OncoPulse Methodology

  • Primary research phase involved European surveys to verified and validated medical oncologists with an identified involvement in mCRC utilizing targeting parameters within the proprietary MDOutlook® global cancer treater panel of 96,000+ oncologists
  • Fielded: late 2015 in 5 major European markets, translated into local languages
  • Research via 25-minute interactive web-based survey instruments, utilizing proven MDOutlook methodology and proprietary technology
  • Response: 125 oncologists with a minimum of 5 mCRC treated within the previous 3 months

Commercialization Considerations: Relevance of Physician Segmentation by Clinical Practice

Reporting and analyzing physicians’ prescribing habits and preferences by line of therapy provides insight into preferred therapies and relevant adoption trends. Yet, taking the analysis to the next level can yield a deeper understanding of the market: segmenting the respondents by clinical practice characteristics in addition to certain demographics offers previously unseen insights.

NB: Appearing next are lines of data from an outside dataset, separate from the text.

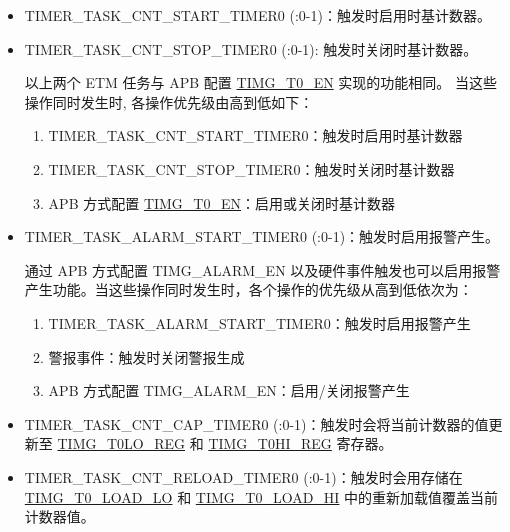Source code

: \documentclass[main\_\_CN.tex]{subfiles}
\begin{document}
\begin{itemize}
    
\item TIMER\_TASK\_CNT\_START\_TIMER0 (:0-1)：触发时启用时基计数器。
\item TIMER\_TASK\_CNT\_STOP\_TIMER0 (:0-1): 触发时关闭时基计数器。

\begin{tiplisting}
以上两个 ETM 任务与 APB 配置 \hyperref[fielddesc:TIMGTXEN]{TIMG\_T0\_EN} 实现的功能相同。 当这些操作同时发生时, 各操作优先级由高到低如下：

\begin{enumerate}
    \item TIMER\_TASK\_CNT\_START\_TIMER0：触发时启用时基计数器
    \item TIMER\_TASK\_CNT\_STOP\_TIMER0：触发时关闭时基计数器
    \item APB 方式配置 \hyperref[fielddesc:TIMGTXEN]{TIMG\_T0\_EN}：启用或关闭时基计数器
\end{enumerate}
\end{tiplisting}

\item TIMER\_TASK\_ALARM\_START\_TIMER0 (:0-1)：触发时启用报警产生。

\begin{tiplisting}
通过 APB 方式配置 TIMG\_ALARM\_EN 以及硬件事件触发也可以启用报警产生功能。当这些操作同时发生时，各个操作的优先级从高到低依次为：

\begin{enumerate}
    \item TIMER\_TASK\_ALARM\_START\_TIMER0：触发时启用报警产生
    \item 警报事件：触发时关闭警报生成
    \item APB 方式配置 TIMG\_ALARM\_EN：启用/关闭报警产生
\end{enumerate}
\end{tiplisting}


\item TIMER\_TASK\_CNT\_CAP\_TIMER0 (:0-1)：触发时会将当前计数器的值更新至 \hyperref[regdesc:TIMGTXLOREG]{TIMG\_T0LO\_REG} 和 \hyperref[regdesc:TIMGTXHIREG]{TIMG\_T0HI\_REG} 寄存器。 
\item TIMER\_TASK\_CNT\_RELOAD\_TIMER0 (:0-1)：触发时会用存储在 \hyperref[fielddesc:TIMGTXLOADLO]{TIMG\_T0\_LOAD\_LO} 和 \hyperref[fielddesc:TIMGTXLOADHI]{TIMG\_T0\_LOAD\_HI} 中的重新加载值覆盖当前计数器值。

\end{itemize}
\end{document}

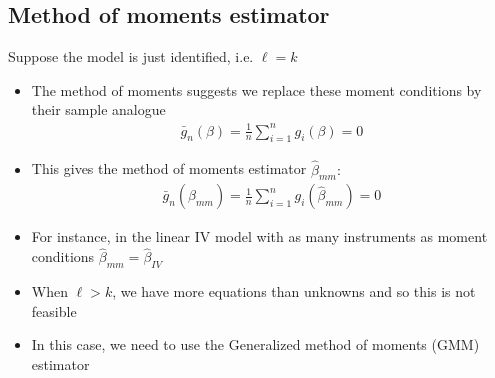 \documentclass[a4paper,twoside,11pt]{article}
\begin{document}
\subsection{Method of moments estimator}
Suppose the model is just identified, i.e. $\ell =k$ \begin{itemize}
    \item The method of moments suggests we replace these moment conditions by their sample analogue
\newline
\begin{equation*}
\begin{aligned}
\bar g_n (\beta) = \frac{1}{n} \sum^n_{i=1} g_i (\beta) =0 
\end{aligned} 
\end{equation*}
    \item This gives the method of moments estimator $\hat{\beta}_{mm}:$
\begin{equation*}
\begin{aligned}
\bar g_n (\hat{\beta}_{mm}) = \frac{1}{n} \sum^n_{i=1} g_i (\hat{\beta}_{mm}) = 0
\end{aligned} 
\end{equation*}
    \item For instance, in the linear IV model with as many instruments as moment conditions $\hat{\beta}_{mm} = \hat{\beta}_{IV}$
    \item When $\ell >k$, we have more equations than unknowns and so this is not feasible
    \item In this case, we need to use the Generalized method of moments (GMM) estimator
\end{itemize}
\end{document}
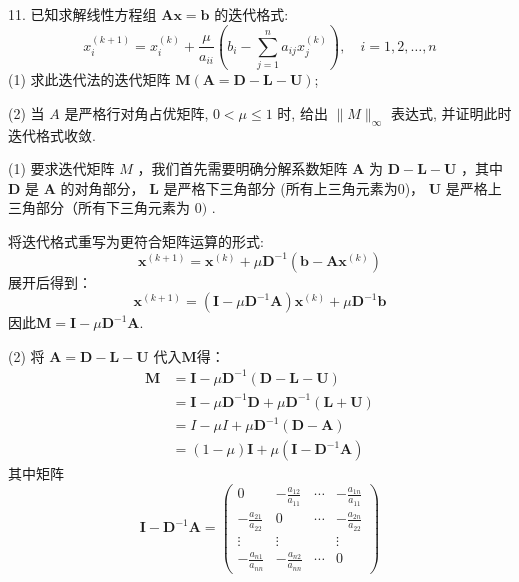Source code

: \begin{tcolorbox}[breakable,enhanced,arc=0mm,outer arc=0mm,
		boxrule=0pt,toprule=1pt,leftrule=0pt,bottomrule=1pt, rightrule=0pt,left=0.2cm,right=0.2cm,
		titlerule=0.5em,toptitle=0.1cm,bottomtitle=-0.1cm,top=0.2cm,
		colframe=white!10!biru,colback=white!90!biru,coltitle=white,
            coltext=black,title =2024-04, title style={white!10!biru}, before skip=8pt, after skip=8pt,before upper=\hspace{2em},
		fonttitle=\bfseries,fontupper=\normalsize]
  
11. 已知求解线性方程组 $ \boldsymbol{A x}=\boldsymbol{b} $ 的迭代格式:
$$
x_{i}^{(k+1)}=x_{i}^{(k)}+\frac{\mu}{a_{i i}}\left(b_{i}-\sum_{j=1}^{n} a_{i j} x_{j}^{(k)}\right), \quad i=1,2, \ldots, n
$$
(1) 求此迭代法的迭代矩阵 $ \boldsymbol{M}(\boldsymbol{A}=\boldsymbol{D}-\boldsymbol{L}-\boldsymbol{U}) $; 

(2) 当 $ A $ 是严格行对角占优矩阵, $ 0<\mu \leq 1 $ 时, 给出 $ \|M\|_{\infty} $ 表达式, 并证明此时迭代格式收敛.
\tcblower

(1) 要求迭代矩阵 $ M $ ，我们首先需要明确分解系数矩阵 $ \boldsymbol{A} $ 为 $ \boldsymbol{D}-\boldsymbol{L}-\boldsymbol{U} $ ，其中 $ \boldsymbol{D} $ 是 $ \boldsymbol{A} $ 的对角部分， $ \boldsymbol{L} $ 是严格下三角部分 (所有上三角元素为0)， $ \boldsymbol{U} $ 是严格上三角部分（所有下三角元素为 $ 0) $ .

将迭代格式重写为更符合矩阵运算的形式:
$$
\boldsymbol{x}^{(k+1)}=\boldsymbol{x}^{(k)}+\mu \boldsymbol{D}^{-1}\left(\boldsymbol{b}-\boldsymbol{A} \boldsymbol{x}^{(k)}\right)
$$
展开后得到：
$$
\boldsymbol{x}^{(k+1)}=(\boldsymbol{I}-\mu \boldsymbol{D}^{-1}\boldsymbol{A})\boldsymbol{x}^{(k)}+\mu \boldsymbol{D}^{-1}\boldsymbol{b}
$$
因此$\boldsymbol{M}=\boldsymbol{I}-\mu \boldsymbol{D}^{-1}\boldsymbol{A}$.


(2) 将 $ \boldsymbol{A}=\boldsymbol{D}-\boldsymbol{L}-\boldsymbol{U} $ 代入$\boldsymbol{M}$得：
$$
\begin{aligned}
\boldsymbol{M}&=\boldsymbol{I}-\mu \boldsymbol{D}^{-1}(\boldsymbol{D}-\boldsymbol{L}-\boldsymbol{U}) \\
&=\boldsymbol{I}-\mu \boldsymbol{D}^{-1} \boldsymbol{D}+\mu \boldsymbol{D}^{-1}(\boldsymbol{L}+\boldsymbol{U})\\
&=I-\mu I+\mu \boldsymbol{D}^{-1}(\boldsymbol{D}-\boldsymbol{A}) \\
&=(1-\mu) \boldsymbol{I}+\mu( \boldsymbol{I}-\boldsymbol{D}^{-1}\boldsymbol{A}) 
\end{aligned}
$$
其中矩阵
$$
\boldsymbol{I}-\boldsymbol{D}^{-1} \boldsymbol{A}=\left(\begin{array}{cccc}
0 & -\frac{a_{12}}{a_{11}} & \cdots & -\frac{a_{1 n}}{a_{11}} \\
-\frac{a_{21}}{a_{22}} & 0 & \cdots & -\frac{a_{2 n}}{a_{22}} \\
\vdots & \vdots & & \vdots \\
-\frac{a_{n 1}}{a_{n n}} & -\frac{a_{n 2}}{a_{n n}} & \cdots & 0
\end{array}\right)
$$


\end{tcolorbox}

MDOutlook analysts performed a segmentation study of the treatment of mCRC cancer in the EU5. As one expects, there are differences by country in total use of doublets* in 1st line (*Doublet = FOLFOX or FOLFIRI). Diving a layer deeper, for instance, yields insight that patient volume (high vs. low volume) materially impacts prescribing of different doublets and combinations. Finally, adding practice setting (academic vs. community) as a third criteria yields targeting insights around the specific combination physicians prefer by setting (e.g. academic high volume mCRC treaters).

The key takeaway is that a deeper dive analysis across multiple regions and different identifiable characteristics of prescribers and their practices will lead to more targeted insights around behavior. Thus ultimately leading to more relevant commercialization and communication strategies and tactics.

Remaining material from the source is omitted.